Exercise goal: Tally the lines below that contain "Nepal" and reply with only the tally.

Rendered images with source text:
= Beginning of Section =

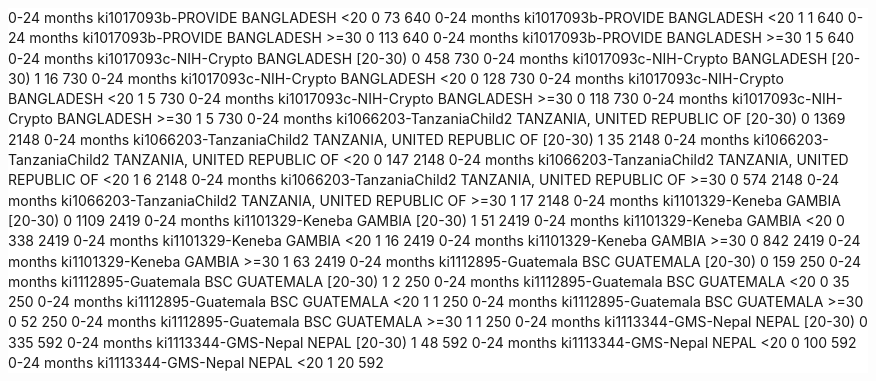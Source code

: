 0-24 months   ki1017093b-PROVIDE         BANGLADESH                     <20                0       73    640
0-24 months   ki1017093b-PROVIDE         BANGLADESH                     <20                1        1    640
0-24 months   ki1017093b-PROVIDE         BANGLADESH                     >=30               0      113    640
0-24 months   ki1017093b-PROVIDE         BANGLADESH                     >=30               1        5    640
0-24 months   ki1017093c-NIH-Crypto      BANGLADESH                     [20-30)            0      458    730
0-24 months   ki1017093c-NIH-Crypto      BANGLADESH                     [20-30)            1       16    730
0-24 months   ki1017093c-NIH-Crypto      BANGLADESH                     <20                0      128    730
0-24 months   ki1017093c-NIH-Crypto      BANGLADESH                     <20                1        5    730
0-24 months   ki1017093c-NIH-Crypto      BANGLADESH                     >=30               0      118    730
0-24 months   ki1017093c-NIH-Crypto      BANGLADESH                     >=30               1        5    730
0-24 months   ki1066203-TanzaniaChild2   TANZANIA, UNITED REPUBLIC OF   [20-30)            0     1369   2148
0-24 months   ki1066203-TanzaniaChild2   TANZANIA, UNITED REPUBLIC OF   [20-30)            1       35   2148
0-24 months   ki1066203-TanzaniaChild2   TANZANIA, UNITED REPUBLIC OF   <20                0      147   2148
0-24 months   ki1066203-TanzaniaChild2   TANZANIA, UNITED REPUBLIC OF   <20                1        6   2148
0-24 months   ki1066203-TanzaniaChild2   TANZANIA, UNITED REPUBLIC OF   >=30               0      574   2148
0-24 months   ki1066203-TanzaniaChild2   TANZANIA, UNITED REPUBLIC OF   >=30               1       17   2148
0-24 months   ki1101329-Keneba           GAMBIA                         [20-30)            0     1109   2419
0-24 months   ki1101329-Keneba           GAMBIA                         [20-30)            1       51   2419
0-24 months   ki1101329-Keneba           GAMBIA                         <20                0      338   2419
0-24 months   ki1101329-Keneba           GAMBIA                         <20                1       16   2419
0-24 months   ki1101329-Keneba           GAMBIA                         >=30               0      842   2419
0-24 months   ki1101329-Keneba           GAMBIA                         >=30               1       63   2419
0-24 months   ki1112895-Guatemala BSC    GUATEMALA                      [20-30)            0      159    250
0-24 months   ki1112895-Guatemala BSC    GUATEMALA                      [20-30)            1        2    250
0-24 months   ki1112895-Guatemala BSC    GUATEMALA                      <20                0       35    250
0-24 months   ki1112895-Guatemala BSC    GUATEMALA                      <20                1        1    250
0-24 months   ki1112895-Guatemala BSC    GUATEMALA                      >=30               0       52    250
0-24 months   ki1112895-Guatemala BSC    GUATEMALA                      >=30               1        1    250
0-24 months   ki1113344-GMS-Nepal        NEPAL                          [20-30)            0      335    592
0-24 months   ki1113344-GMS-Nepal        NEPAL                          [20-30)            1       48    592
0-24 months   ki1113344-GMS-Nepal        NEPAL                          <20                0      100    592
0-24 months   ki1113344-GMS-Nepal        NEPAL                          <20                1       20    592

= End of Section =

Expected answer: 4